Kytövuori Laura, Lipponen Joonas, Rusanen Harri, Komulainen Tuomas, Martikainen Mika H, Majamaa Kari
Research Unit of Clinical Neuroscience, University of Oulu, P.O. Box 5000, 90014, Oulu, Finland.
Medical Research Center Oulu, Oulu University Hospital and University of Oulu, Oulu, Finland.
J Neurol. 2016 Nov;263(11):2188-2195. doi: 10.1007/s00415-016-8249-2. Epub 2016 Aug 8.

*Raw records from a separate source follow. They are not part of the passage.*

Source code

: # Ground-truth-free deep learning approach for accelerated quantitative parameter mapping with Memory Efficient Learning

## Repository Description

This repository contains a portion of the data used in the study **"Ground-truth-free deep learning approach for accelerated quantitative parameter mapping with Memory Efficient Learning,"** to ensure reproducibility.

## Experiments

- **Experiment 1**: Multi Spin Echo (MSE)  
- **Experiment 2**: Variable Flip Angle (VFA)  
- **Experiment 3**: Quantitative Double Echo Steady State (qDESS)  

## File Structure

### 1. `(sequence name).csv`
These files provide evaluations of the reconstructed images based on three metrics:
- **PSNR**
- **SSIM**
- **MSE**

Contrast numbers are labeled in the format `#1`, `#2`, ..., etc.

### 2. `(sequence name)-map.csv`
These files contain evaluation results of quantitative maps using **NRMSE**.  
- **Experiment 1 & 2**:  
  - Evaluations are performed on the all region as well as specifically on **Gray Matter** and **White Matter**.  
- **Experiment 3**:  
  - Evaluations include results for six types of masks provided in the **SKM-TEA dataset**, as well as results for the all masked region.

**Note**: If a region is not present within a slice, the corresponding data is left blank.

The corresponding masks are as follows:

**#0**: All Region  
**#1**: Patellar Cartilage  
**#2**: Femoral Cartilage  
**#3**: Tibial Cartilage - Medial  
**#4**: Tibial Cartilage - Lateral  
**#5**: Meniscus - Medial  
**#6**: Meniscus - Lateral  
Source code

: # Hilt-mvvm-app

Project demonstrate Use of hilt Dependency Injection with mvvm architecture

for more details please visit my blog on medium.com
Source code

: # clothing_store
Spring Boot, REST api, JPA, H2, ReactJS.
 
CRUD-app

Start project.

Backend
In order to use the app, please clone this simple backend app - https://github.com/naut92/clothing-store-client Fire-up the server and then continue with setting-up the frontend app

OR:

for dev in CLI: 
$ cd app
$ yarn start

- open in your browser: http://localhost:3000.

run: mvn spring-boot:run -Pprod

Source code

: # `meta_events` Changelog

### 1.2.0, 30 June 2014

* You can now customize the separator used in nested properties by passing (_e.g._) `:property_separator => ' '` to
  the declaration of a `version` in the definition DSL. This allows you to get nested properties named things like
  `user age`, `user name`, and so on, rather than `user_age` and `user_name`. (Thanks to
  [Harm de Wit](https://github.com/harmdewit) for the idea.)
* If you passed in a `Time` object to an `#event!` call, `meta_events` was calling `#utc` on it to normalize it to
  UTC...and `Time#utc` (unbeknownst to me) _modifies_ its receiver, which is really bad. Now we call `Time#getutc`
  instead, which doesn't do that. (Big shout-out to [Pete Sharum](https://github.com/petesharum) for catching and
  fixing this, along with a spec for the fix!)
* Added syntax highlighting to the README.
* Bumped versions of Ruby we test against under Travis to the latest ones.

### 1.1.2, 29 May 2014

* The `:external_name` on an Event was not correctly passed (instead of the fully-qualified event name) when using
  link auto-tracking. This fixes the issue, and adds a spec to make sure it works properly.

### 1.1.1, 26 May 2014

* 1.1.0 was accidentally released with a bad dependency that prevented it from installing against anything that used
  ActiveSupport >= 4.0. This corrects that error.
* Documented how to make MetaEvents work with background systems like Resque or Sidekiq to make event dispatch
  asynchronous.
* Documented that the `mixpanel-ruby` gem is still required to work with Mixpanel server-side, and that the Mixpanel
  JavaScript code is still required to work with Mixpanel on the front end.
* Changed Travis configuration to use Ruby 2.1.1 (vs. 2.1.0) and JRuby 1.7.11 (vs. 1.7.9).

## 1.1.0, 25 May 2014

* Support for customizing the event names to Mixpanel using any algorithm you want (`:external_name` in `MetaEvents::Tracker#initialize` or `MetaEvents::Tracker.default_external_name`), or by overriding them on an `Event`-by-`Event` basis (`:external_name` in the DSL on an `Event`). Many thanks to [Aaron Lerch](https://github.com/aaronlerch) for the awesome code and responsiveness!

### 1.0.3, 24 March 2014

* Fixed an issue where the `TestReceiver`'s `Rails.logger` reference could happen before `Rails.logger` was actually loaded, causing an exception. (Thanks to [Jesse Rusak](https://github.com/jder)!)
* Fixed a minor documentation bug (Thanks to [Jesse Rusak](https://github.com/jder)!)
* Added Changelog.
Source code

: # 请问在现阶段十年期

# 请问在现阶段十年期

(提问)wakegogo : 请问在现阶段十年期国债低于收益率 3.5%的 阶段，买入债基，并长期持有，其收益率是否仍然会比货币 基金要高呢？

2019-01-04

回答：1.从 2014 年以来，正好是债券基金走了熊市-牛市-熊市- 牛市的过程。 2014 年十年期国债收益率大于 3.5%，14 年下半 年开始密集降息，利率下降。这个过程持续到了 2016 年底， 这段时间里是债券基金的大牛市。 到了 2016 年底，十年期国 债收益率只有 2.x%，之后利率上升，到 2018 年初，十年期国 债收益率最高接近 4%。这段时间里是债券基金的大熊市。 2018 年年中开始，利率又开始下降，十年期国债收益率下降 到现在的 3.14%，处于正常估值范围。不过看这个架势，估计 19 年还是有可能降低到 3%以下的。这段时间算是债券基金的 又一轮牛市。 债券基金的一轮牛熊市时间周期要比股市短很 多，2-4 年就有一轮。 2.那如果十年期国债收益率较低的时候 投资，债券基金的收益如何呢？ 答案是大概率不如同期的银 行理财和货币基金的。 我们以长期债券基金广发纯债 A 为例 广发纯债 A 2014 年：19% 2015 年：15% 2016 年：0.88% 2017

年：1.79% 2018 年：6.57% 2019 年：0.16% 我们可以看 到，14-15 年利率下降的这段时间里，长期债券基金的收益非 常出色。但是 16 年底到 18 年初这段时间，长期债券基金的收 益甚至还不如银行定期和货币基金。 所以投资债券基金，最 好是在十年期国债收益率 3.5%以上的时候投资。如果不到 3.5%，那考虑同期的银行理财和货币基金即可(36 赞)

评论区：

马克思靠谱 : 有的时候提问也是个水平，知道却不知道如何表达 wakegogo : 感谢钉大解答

Defects in the respiratory chain or mitochondrial ATP synthase (complex V) result in mitochondrial dysfunction that is an important cause of inherited neurological disease. Two of the subunits of complex V are encoded by MT-ATP6 and MT-ATP8 in the mitochondrial genome. Pathogenic mutations in MT-ATP6 are associated with the Leigh syndrome, the syndrome of neuropathy, ataxia, and retinitis pigmentosa (NARP), as well as with non-classical phenotypes, while MT-ATP8 is less frequently mutated in patients with mitochondrial disease. We investigated two adult siblings presenting with features of cerebellar ataxia, peripheral neuropathy, diabetes mellitus, sensorineural hearing impairment, and hypergonadotropic hypogonadism. As the phenotype was suggestive of mitochondrial disease, mitochondrial DNA was sequenced and a novel heteroplasmic mutation m.8561C>G in the overlapping region of the MT-ATP6 and MT-ATP8 was found. The mutation changed amino acids in both subunits. Mutation heteroplasmy correlated with the disease phenotype in five family members. An additional assembly intermediate of complex V and increased amount of subcomplex F were observed in myoblasts of the two patients, but the total amount of complex V was unaffected. Furthermore, intracellular ATP concentration was lower in patient myoblasts indicating defective energy production. We suggest that the m.8561C>G mutation in MT-ATP6/8 is pathogenic, leads biochemically to impaired assembly and decreased ATP production of complex V, and results clinically in a phenotype with the core features of cerebellar ataxia, peripheral neuropathy, diabetes mellitus, and hypergonadotropic hypogonadism.
呼吸链或线粒体ATP合酶(复合体V)的缺陷会导致线粒体功能障碍,这是遗传性神经疾病的一个重要病因。复合体V的两个亚基由线粒体基因组中的MT-ATP6和MT-ATP8编码。MT-ATP6中的致病突变与Leigh综合征、神经病变、共济失调和色素性视网膜炎综合征(NARP)以及非典型表型相关,而MT-ATP8在线粒体疾病患者中发生突变的频率较低。我们调查了两名成年同胞,他们表现出小脑共济失调、周围神经病变、糖尿病、感音神经性听力障碍和高促性腺激素性性腺功能减退的特征。由于该表型提示线粒体疾病,因此对线粒体DNA进行了测序,发现MT-ATP6和MT-ATP8重叠区域存在一个新的异质性突变m.8561C>G。该突变改变了两个亚基中的氨基酸。五个家庭成员的突变异质性与疾病表型相关。在两名患者的成肌细胞中观察到复合体V的另一种组装中间体和亚复合体F的量增加,但复合体V的总量未受影响。此外,患者成肌细胞中的细胞内ATP浓度较低,表明能量产生存在缺陷。我们认为MT-ATP6/8中的m.8561C>G突变具有致病性,在生化方面导致复合体V的组装受损和ATP产生减少,在临床上导致具有小脑共济失调、周围神经病变、糖尿病和高促性腺激素性性腺功能减退等核心特征的表型。